И снова вошел Сергей Соколов, теперь уже, как обычно, спокойный и мужественный человек, вошел так, будто он и не был участником скандала.
— Я, дядя Саша, насчет насоса. Пора бы уж на колодец в саду поставить. Где он у вас? Сегодня я бы и наладил его, — сказал Соколов, глядя помимо своей воли в полные слез, чистые глаза Марины, державшей на руках Лиду.
И во взгляде Сергея старики прочитали, что в Марине, и только в ней, его надежда на счастье в жизни.
— Это ты с Анатолием говори. Пусть он в подвал, в сарай сходит, — ответил Александр Николаевич. — Иди уж, милок.
VI
Вдовому и далеко уже не молодому Сергею Соколову вначале казалось, что мысль о женитьбе на Марине родилась у него в результате безусловно честного, но все-таки расчета. Как бы там ни хвалили Соколова люди за его правильную жизнь, сам он тяготился ее неполнотой. Он горячо любил своих детей, пекся о них, но не мог не видеть, что только его отцовских рук мало сыну и дочери, особенно дочери. Многое из того, что он делал по дому, вызывало одобрение людей, но было это одобрение какое-то подчеркнуто сочувственное и потому обидное для мужчины.
Сергей признавался Варваре Константиновне, что Марина нравится ему за душевность. Ему думалось, что и для Марины новое замужество будет только к лучшему: не век же во вдовушках сидеть, а уж он, Сергей Соколов, будет ей верной опорой, и такую разумную семью они построят: приходите, люди, любоваться!

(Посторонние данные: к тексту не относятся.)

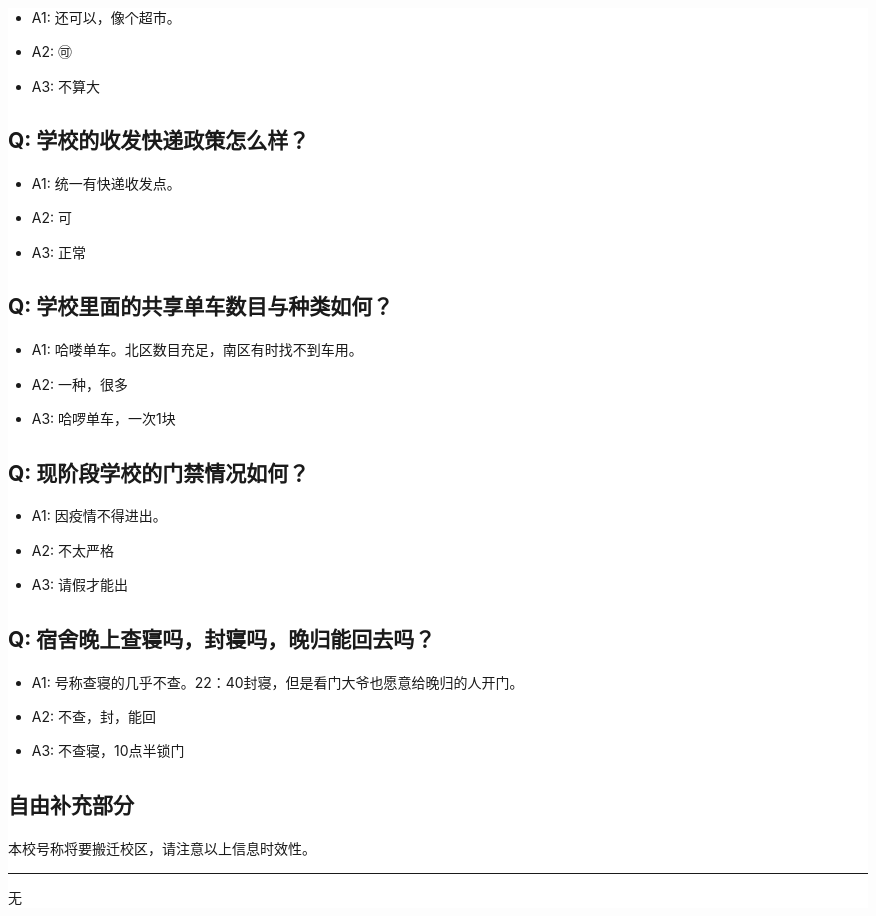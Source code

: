 - A1: 还可以，像个超市。

- A2: 🉑

- A3: 不算大

## Q: 学校的收发快递政策怎么样？

- A1: 统一有快递收发点。

- A2: 可

- A3: 正常

## Q: 学校里面的共享单车数目与种类如何？

- A1: 哈喽单车。北区数目充足，南区有时找不到车用。

- A2: 一种，很多

- A3: 哈啰单车，一次1块

## Q: 现阶段学校的门禁情况如何？

- A1: 因疫情不得进出。

- A2: 不太严格

- A3: 请假才能出

## Q: 宿舍晚上查寝吗，封寝吗，晚归能回去吗？

- A1: 号称查寝的几乎不查。22：40封寝，但是看门大爷也愿意给晚归的人开门。

- A2: 不查，封，能回

- A3: 不查寝，10点半锁门

## 自由补充部分

本校号称将要搬迁校区，请注意以上信息时效性。

***

无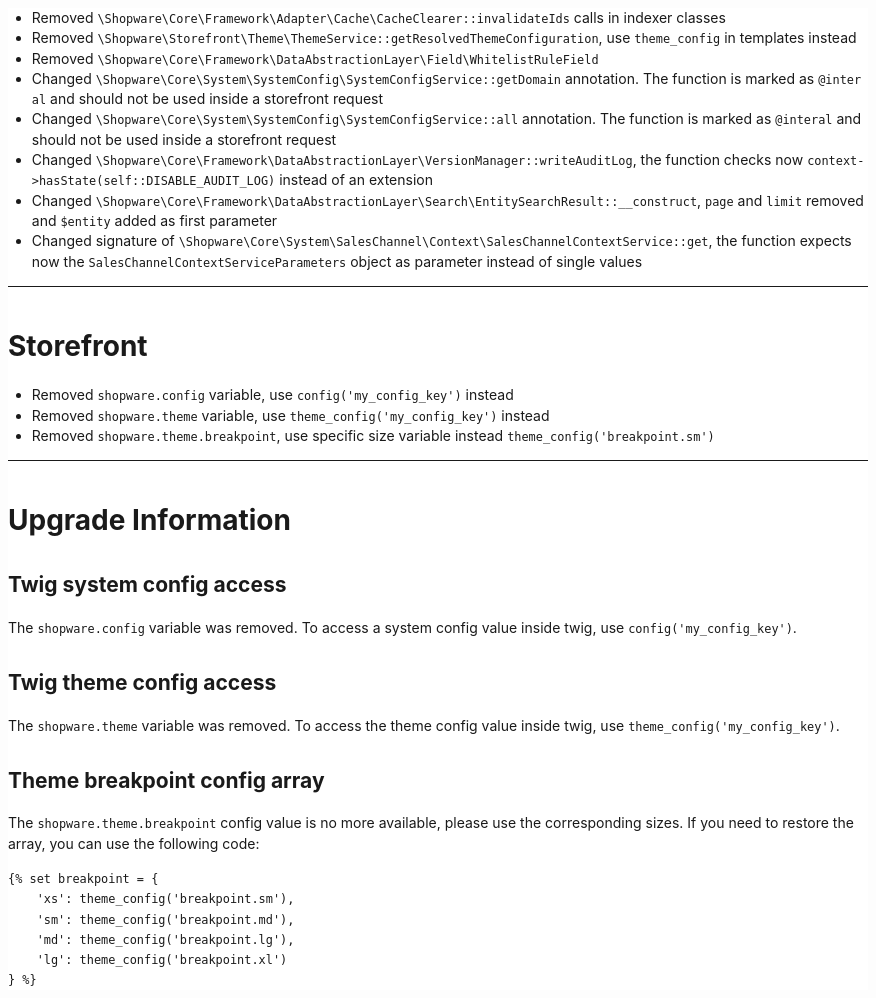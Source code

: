 * Removed `\Shopware\Core\Framework\Adapter\Cache\CacheClearer::invalidateIds` calls in indexer classes
* Removed `\Shopware\Storefront\Theme\ThemeService::getResolvedThemeConfiguration`, use `theme_config` in templates instead
* Removed `\Shopware\Core\Framework\DataAbstractionLayer\Field\WhitelistRuleField`
* Changed `\Shopware\Core\System\SystemConfig\SystemConfigService::getDomain` annotation. The function is marked as `@interal` and should not be used inside a storefront request
* Changed `\Shopware\Core\System\SystemConfig\SystemConfigService::all` annotation. The function is marked as `@interal` and should not be used inside a storefront request
* Changed `\Shopware\Core\Framework\DataAbstractionLayer\VersionManager::writeAuditLog`, the function checks now `context->hasState(self::DISABLE_AUDIT_LOG)` instead of an extension
* Changed `\Shopware\Core\Framework\DataAbstractionLayer\Search\EntitySearchResult::__construct`, `page` and `limit` removed and `$entity` added as first parameter
* Changed signature of `\Shopware\Core\System\SalesChannel\Context\SalesChannelContextService::get`, the function expects now the `SalesChannelContextServiceParameters` object as parameter instead of single values

___
# Storefront
* Removed `shopware.config` variable, use `config('my_config_key')` instead
* Removed `shopware.theme` variable, use `theme_config('my_config_key')` instead
* Removed `shopware.theme.breakpoint`, use specific size variable instead `theme_config('breakpoint.sm')`
___
# Upgrade Information
## Twig system config access
The `shopware.config` variable was removed. To access a system config value inside twig, use `config('my_config_key')`.

## Twig theme config access
The `shopware.theme` variable was removed. To access the theme config value inside twig, use `theme_config('my_config_key')`.

## Theme breakpoint config array
The `shopware.theme.breakpoint` config value is no more available, please use the corresponding sizes. If you need to restore the array, you can use the following code:
```
{% set breakpoint = {
    'xs': theme_config('breakpoint.sm'),
    'sm': theme_config('breakpoint.md'),
    'md': theme_config('breakpoint.lg'),
    'lg': theme_config('breakpoint.xl')
} %}
```
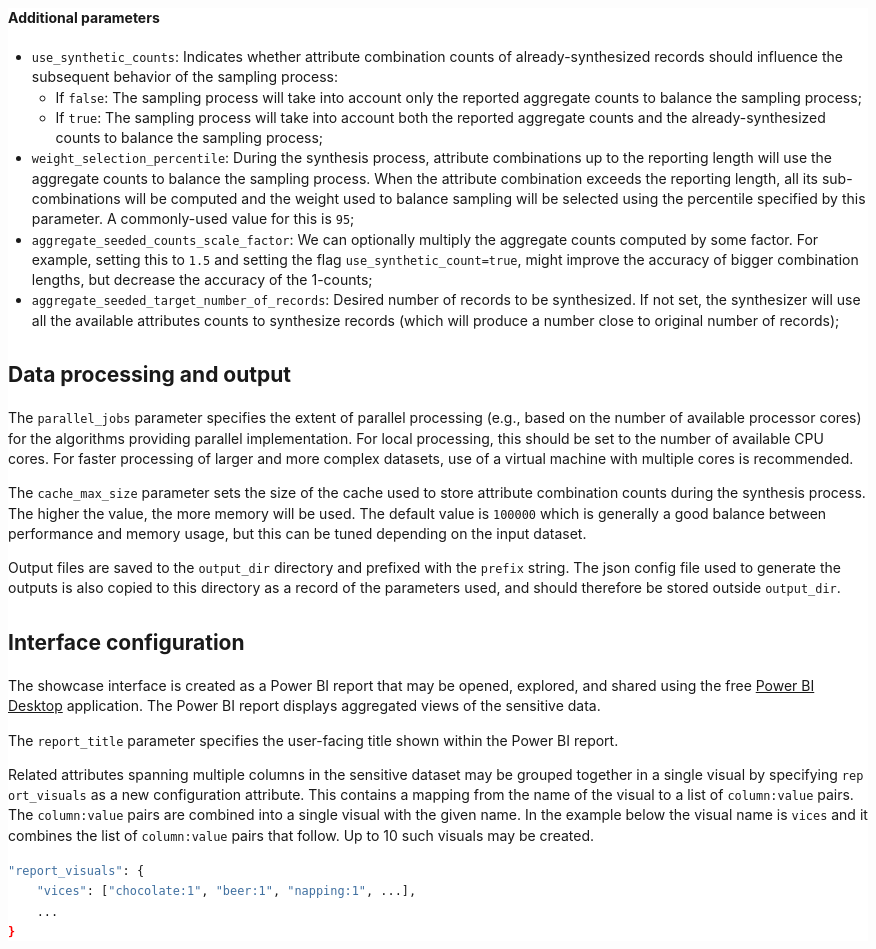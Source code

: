 #### Additional parameters

- `use_synthetic_counts`: Indicates whether attribute combination counts of already-synthesized records should influence the subsequent behavior of the sampling process:
  - If `false`: The sampling process will take into account only the reported aggregate counts to balance the sampling process;
  - If `true`: The sampling process will take into account both the reported aggregate counts and the already-synthesized counts to balance the sampling process;
- `weight_selection_percentile`: During the synthesis process, attribute combinations up to the reporting length will use the aggregate counts to balance the sampling process. When the attribute combination exceeds the reporting length, all its sub-combinations will be computed and the weight used to balance sampling will be selected using the percentile specified by this parameter. A commonly-used value for this is `95`;
- `aggregate_seeded_counts_scale_factor`: We can optionally multiply the aggregate counts computed by some factor. For example, setting this to `1.5` and setting the flag `use_synthetic_count=true`, might improve the accuracy of bigger combination lengths, but decrease the accuracy of the 1-counts;
- `aggregate_seeded_target_number_of_records`: Desired number of records to be synthesized. If not set, the synthesizer will use all the available attributes counts to synthesize records (which will produce a number close to original number of records);

## Data processing and output

The `parallel_jobs` parameter specifies the extent of parallel processing (e.g., based on the number of available processor cores) for the algorithms providing parallel implementation. For local processing, this should be set to the number of available CPU cores. For faster processing of larger and more complex datasets, use of a virtual machine with multiple cores is recommended.

The `cache_max_size` parameter sets the size of the cache used to store attribute combination counts during the synthesis process. The higher the value, the more memory will be used. The default value is `100000` which is generally a good balance between performance and memory usage, but this can be tuned depending on the input dataset.

Output files are saved to the `output_dir` directory and prefixed with the `prefix` string. The json config file used to generate the outputs is also copied to this directory as a record of the parameters used, and should therefore be stored outside `output_dir`.

## Interface configuration

The showcase interface is created as a Power BI report that may be opened, explored, and shared using the free [Power BI Desktop](https://powerbi.microsoft.com/en-us/desktop/) application. The Power BI report displays aggregated views of the sensitive data.

The `report_title` parameter specifies the user-facing title shown within the Power BI report.

Related attributes spanning multiple columns in the sensitive dataset may be grouped together in a single visual by specifying `report_visuals` as a new configuration attribute. This contains a mapping from the name of the visual to a list of `column:value` pairs. The `column:value` pairs are combined into a single visual with the given name. In the example below the visual name is `vices` and it combines the list of `column:value` pairs that follow. Up to 10 such visuals may be created.

```sh
"report_visuals": {
    "vices": ["chocolate:1", "beer:1", "napping:1", ...],
    ...
}
```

Но чем дальше шло время, тем все больше и больше Сергей стал понимать, что им овладевало чувство пылкой юношеской влюбленности; никакие расчетливые мысли не приходили ему в голову всерьез. Только бы Марина согласилась, и тогда все было бы несказанно хорошо для них обоих и для их детей. Он видел, что и Марина раскрыла для него свою душу, и это стало не оставляющей его радостью.
Все у него с Мариной было почти точь-в-точь, как когда-то с его покойной Марусей. Так же он ждал встречи и задушевного разговора с Мариной, так же они стали вместе работать, и так же Сергей понимал сомнения Марины и уважал ее кажущуюся нерешимость. Именно уважение вызывала у него вся трудность семейных обстоятельств Марины и ее нерешительность, которая для Сергея была лишь свидетельством ее духовной твердости и преданности долгу. И он не осмеливался торопить ее. Для самого Соколова все в семейных делах Марины было ясно: эка беда, что старики останутся одни! Не за тридевять земель Марина уходит, и не обедняют они, наоборот, больше, сильнее семья станет: ведь он, Сергей Соколов, им родней будет.
Было, однако, и так, что Соколов стыдился своего чувства, будто он изменил памяти жены, будто он только из-за своего интереса отдавал ее детей в чужие руки. Но вскоре и эти его мысли стали ясными. «Такая же она, Марина, как и ты была, доченька, — думал Соколов, в мыслях называя умершую, как и при жизни, доченькой. — Ты вот собой пожертвовала, спасая мать чужих тебе детей от огненной смерти, так неужели для твоих родных деток у другой честной женщины ласки и доброты не станет?»
В начале мая Марину перевели на участок Соколова.
— Летечко наступает трудовое… Да ведь недаром говорят: как мы работаем сегодня, так будем жить завтра, — сказал Соколов, когда они в один из первых дней работы Марины на новом месте, возвращаясь с завода, подошли к своему дому. — Видишь? — Соколов остановил Марину и показал рукой на стоявший посреди пустыря экскаватор. — Котлован под фундамент начали. Вошел я в коллектив собственными силами дом строить. Отдельную квартиру хочу сработать для своей семьи. Может, к осени соорудим.
— Это вполне по вашей силе, Сергей Антонович.
— Да, осилим… Зато в ущерб садочку. Жалко сад, больно от хорошего хозяина он мне достался. Уход да уход за ним нужен.
— Не беспокойтесь, — заметила Марина. — Обиходим, по-соседски присмотрим, к новоселью урожай сбережем.
— Не только к новоселью… Я думаю, заодно уж и свадьбу?
Марина промолчала.
Соколов тоже молча вошел в свой подъезд. Он понимал, что после того, как старший сын Поройковых привез дочь на воспитание к своим старикам, жизнь Марины осложнилась и ею опять овладевают сомнения и раздумья.